Early and Monroe teammate T.J. Lindsay, who is expected to compete for the starting point guard spot this winter, enjoyed winning with the Mustangs last season. Early averaged 13.9 points and 4.7 rebounds per game for the 31-5 squad that finished third at the NJCAA national tournament earlier this year. He was named the Region XV player of the year and a juco All-American. Originally a center in high school because of his toughness, Early changed his jump shot in order to play on the perimeter and learned how to score on the street courts of New York against guys like NBA guard Stephen Curry.
As one of nine newcomers this season, Early will be expected to give the Salukis some scoring punch at the guard spot and some older IQ on the floor. One of six upperclassmen on the squad, he already appears to have the defense SIU coach Chris Lowery covets. Lowery secured a verbal commitment from Early shortly after he got one from Lindsay, and compared the guard's game to another junior college player who made an impact in his first season.

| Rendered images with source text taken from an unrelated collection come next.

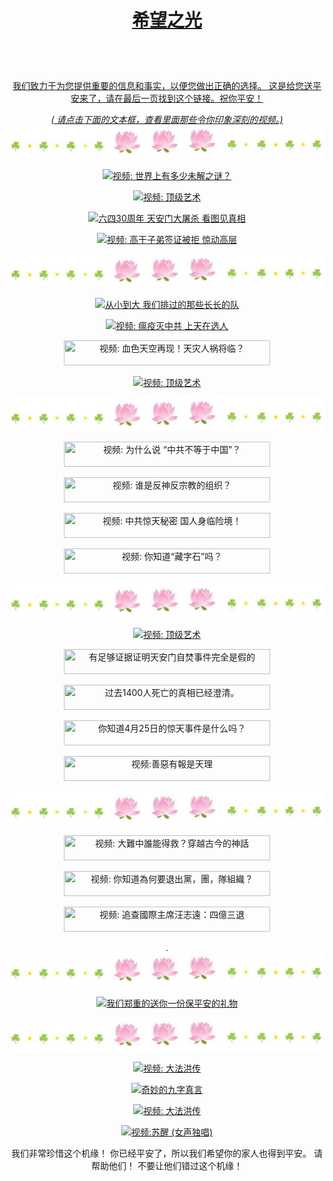 <a id="user-content-1" class="anchor" aria-hidden="true" href="#1">
<a name="1" id="1" target="_blank"></a> <span id="1"></span>
<a name="2" id="2" target="_blank"></a> <span id="2"></span>
<a name="3" id="3" target="_blank"></a> <span id="3"></span>
<a name="4" id="4" target="_blank"></a> <span id="4"></span>
<a name="5" id="5" target="_blank"></a> <span id="5"></span>
<a name="6" id="6" target="_blank"></a> <span id="6"></span>
<a name="7" id="7" target="_blank"></a> <span id="7"></span>
<a id="user-content-1" href="#1">
<div align="center" colour="yellow" >
<h1><p><strong> 希望之光 </strong></p></h1><br>
<br>  
<p> 我们致力于为您提供重要的信息和事实，以便您做出正确的选择。 这是给您送平安来了，请在最后一页找到这个链接。祝你平安！</p>
  <i> ( 请点击下面的文本框，查看里面那些令你印象深刻的视频。) </i>
<img src="/anh/haha.jpg"><br>
  
<p><a href="https://gitlab.com/wdu89/vi7ee/-/raw/main/1.mp4" target=_blank><img width="330" height="40" src="https://img.shields.io/badge/视频: 世界上有多少未解之谜？-009fcc?logoWidth=1" title="视频: 世界上有多少未解之谜？" alt="视频: 世界上有多少未解之谜？"></a></p>
<p><a href="https://gitlab.com/w9c86/8x0w/-/raw/main/2.mp4" target=_blank><img width="330" height="40" src="https://img.shields.io/badge/视频: 顶级艺术 -009fcc?logoWidth=1" title="视频: 顶级艺术" alt="视频:  顶级艺术"></a></p>  
<p><a href="https://gitlab.com/wcwc9w8/wo/-/raw/main/3.mp4" target=_blank><img width="330" height="40" src="https://img.shields.io/badge/ 六四30周年 天安门大屠杀 看图见真相-009fcc?logoWidth=1" title="六四30周年 天安门大屠杀 看图见真相" alt="六四30周年 天安门大屠杀 看图见真相"></a></p>
 
<p><a href="https://gitlab.com/9w8wcu/97wg/-/raw/main/4.mp4" target=_blank><img width="330" height="40" src="https://img.shields.io/badge/视频: 高干子弟签证被拒 惊动高层-009fcc?logoWidth=1" title="视频: 高干子弟签证被拒 惊动高层" alt="视频: 高干子弟签证被拒 惊动高层"></a></p>
  
<img src="/anh/haha.jpg"><br>
  

<p><a href="https://gitlab.com/9y28f/8ysxq/-/raw/main/5.mp4" target=_blank><img width="330" height="40" src="https://img.shields.io/badge/ 从小到大 我们排过的那些长长的队-009fcc?logoWidth=1" title=" 从小到大 我们排过的那些长长的队" alt=" 从小到大 我们排过的那些长长的队"></a></p>
<p><a href="https://gitlab.com/wco9c3d/sx87/-/raw/main/6.mp4" target=_blank><img width="330" height="40" src="https://img.shields.io/badge/视频: 瘟疫灭中共 上天在选人-009fcc?logoWidth=1" title="视频: 瘟疫灭中共 上天在选人" alt="视频: 瘟疫灭中共 上天在选人 "></a></p>
<p><a href="https://gitlab.com/oc9ww/ev09/-/raw/main/7.mp4" target=_blank><img width="330" height="40" src="https://img.shields.io/badge/视频: 血色天空再现！天灾人祸将临？  -009fcc?logoWidth=1" title="视频: 血色天空再现！天灾人祸将临？ "></a></p>
<p><a href="https://gitlab.com/w8twc/8w72/-/raw/main/8.mp4" target=_blank><img width="330" height="40" src="https://img.shields.io/badge/视频: 顶级艺术 -009fcc?logoWidth=1" title="视频: 顶级艺术" alt="视频:  顶级艺术"></a></p>   
<img src="/anh/haha.jpg"><br> 
  
<p><a href="https://gitlab.com/wc97wwd/dw789y/-/raw/main/9.mp4" target=_blank><img width="330" height="40" src="https://img.shields.io/badge/视频: 为什么说 “中共不等于中国”？ -009fcc?logoWidth=1" title="视频: 为什么说 “中共不等于中国”？ "></a></p>  
<p><a href="https://gitlab.com/cw69wc/uw9el/-/raw/main/10.mp4" target=_blank><img width="330" height="40" src="https://img.shields.io/badge/视频:  谁是反神反宗教的组织？ -009fcc?logoWidth=1" title="视频:  谁是反神反宗教的组织？ "></a></p>  
<p><a href="https://gitlab.com/dowowd/oc9w/-/raw/main/11.mp4" target=_blank><img width="330" height="40" src="https://img.shields.io/badge/视频:  中共惊天秘密 国人身临险境！ -009fcc?logoWidth=1" title="视频:  中共惊天秘密 国人身临险境！ "></a></p>  
<p><a href="https://gitlab.com/vds7cw/7wewwe/-/raw/main/12.mp4" target=_blank><img width="330" height="40" src="https://img.shields.io/badge/视频:  你知道“藏字石”吗？-009fcc?logoWidth=1" title="视频:  你知道“藏字石”吗？ "></a></p>
  
<img src="/anh/haha.jpg"><br>
  
<p><a href="https://gitlab.com/0cw970/c08wwc/-/raw/main/13.mp4" target=_blank><img width="330" height="40" src="https://img.shields.io/badge/视频: 顶级艺术 -009fcc?logoWidth=1" title="视频: 顶级艺术" alt="视频:  顶级艺术"></a></p>   
<p><a href="https://gitlab.com/cw968/cw08e/-/raw/main/14.mp4" target=_blank><img width="330" height="40" src="https://img.shields.io/badge/ 有足够证据证明天安门自焚事件完全是假的 -009fcc?logoWidth=1" title=" 有足够证据证明天安门自焚事件完全是假的 "></a></p>  
<p><a href="https://gitlab.com/c2967d2/c97w/-/raw/main/15.mp4" target=_blank><img width="330" height="40" src="https://img.shields.io/badge/ 过去1400人死亡的真相已经澄清。 -009fcc?logoWidth=1" title=" 过去1400人死亡的真相已经澄清。"></a></p>  
<p><a href="https://gitlab.com/soci7sc/07eew/-/raw/main/16.mp4" target=_blank><img width="330" height="40" src="https://img.shields.io/badge/ 你知道4月25日的惊天事件是什么吗？ -009fcc?logoWidth=1" title=" 你知道4月25日的惊天事件是什么吗？"></a></p>  
<p><a href="https://gitlab.com/wco68h/u9vp/-/raw/main/17.mp4" target=_blank><img width="330" height="40" src="https://img.shields.io/badge/视频:  善惡有報是天理-009fcc?logoWidth=1" title="视频:善惡有報是天理 "></a></p> 
  
<img src="/anh/haha.jpg"><br>

<p><a href="https://gitlab.com/wcw6c2h/f380/-/raw/main/18.mp4" target=_blank><img width="330" height="40" src="https://img.shields.io/badge/视频: 大難中誰能得救？穿越古今的神話  -009fcc?logoWidth=1" title="视频: 大難中誰能得救？穿越古今的神話 "></a></p>  
<p><a href="https://gitlab.com/fjkfjk93/f87/-/raw/main/19.mp4" target=_blank><img width="330" height="40" src="https://img.shields.io/badge/视频: 你知道為何要退出黨，團，隊組織？   -009fcc?logoWidth=1" title="视频: 你知道為何要退出黨，團，隊組織？ "></a></p>     
<p><a href="https://gitlab.com/9cw6/fy022f/-/raw/main/20.mp4" target=_blank><img width="330" height="40" src="https://img.shields.io/badge/视频: 追查國際主席汪志遠：四億三退 -009fcc?logoWidth=1" title="视频: 追查國際主席汪志遠：四億三退"></a></p> 
.
<img src="/anh/haha.jpg"><br>
  
<p><a href="http://yingjun2022.pics " target=_blank><img width="330" height="40" src="https://img.shields.io/badge/我们郑重的送你一份保平安的礼物-yellow?logoWidth=1" title="我们郑重的送你一份保平安的礼物" alt="我们郑重的送你一份保平安的礼物"></a></p>  


<img src="/anh/haha.jpg"><br>
   
  
<p><a href="https://gitlab.com/wevyw9/h9u0w/-/raw/main/21.mp4 " target=_blank><img width="330" height="40" src="https://img.shields.io/badge/视频:大法洪传 -009fcc?logoWidth=1" title="视频: 大法洪传" alt="视频: 大法洪传"></a></p>
<p><a href="https://gitlab.com/9cw8c/ev79/-/raw/main/22.mp4" target=_blank><img width="330" height="40" src="https://img.shields.io/badge/奇妙的九字真言-009fcc?logoWidth=1" title=" 奇妙的九字真言 " alt="奇妙的九字真言 "></a></p>  
<p><a href="https://gitlab.com/9c8wyq/ve79/-/raw/main/23.mp4" target=_blank><img width="330" height="40" src="https://img.shields.io/badge/视频:大法洪传 -009fcc?logoWidth=1" title="视频: 大法洪传" alt="视频: 大法洪传"></a></p>  
<p><a href="https://gitlab.com/9vwywv/ve7ev/-/raw/main/24.mp4" target=_blank><img width="330" height="40" src="https://img.shields.io/badge/视频:苏醒 (女声独唱) -009fcc?logoWidth=1" title="视频:苏醒 (女声独唱) " alt="视频:苏醒 (女声独唱) "></a></p>  
  
<p>我们非常珍惜这个机缘！ 你已经平安了，所以我们希望你的家人也得到平安。 请帮助他们！ 不要让他们错过这个机缘！ </p>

"Sometimes Jeff does things like, in a way, like LaMar Owen did them," Lowery said. "Sometimes Lamar didn't look the prettiest, but the results were always extremely positive. Sometimes Jeff looks like he may fall down and then the next step he's dunking the basketball. He's just one of those players that gets stuff done and you ask yourself ‘How did he do that?' or ‘How did he even get that point to have success on that play?' He's just a natural athlete and that's probably the biggest thing that's his advantage."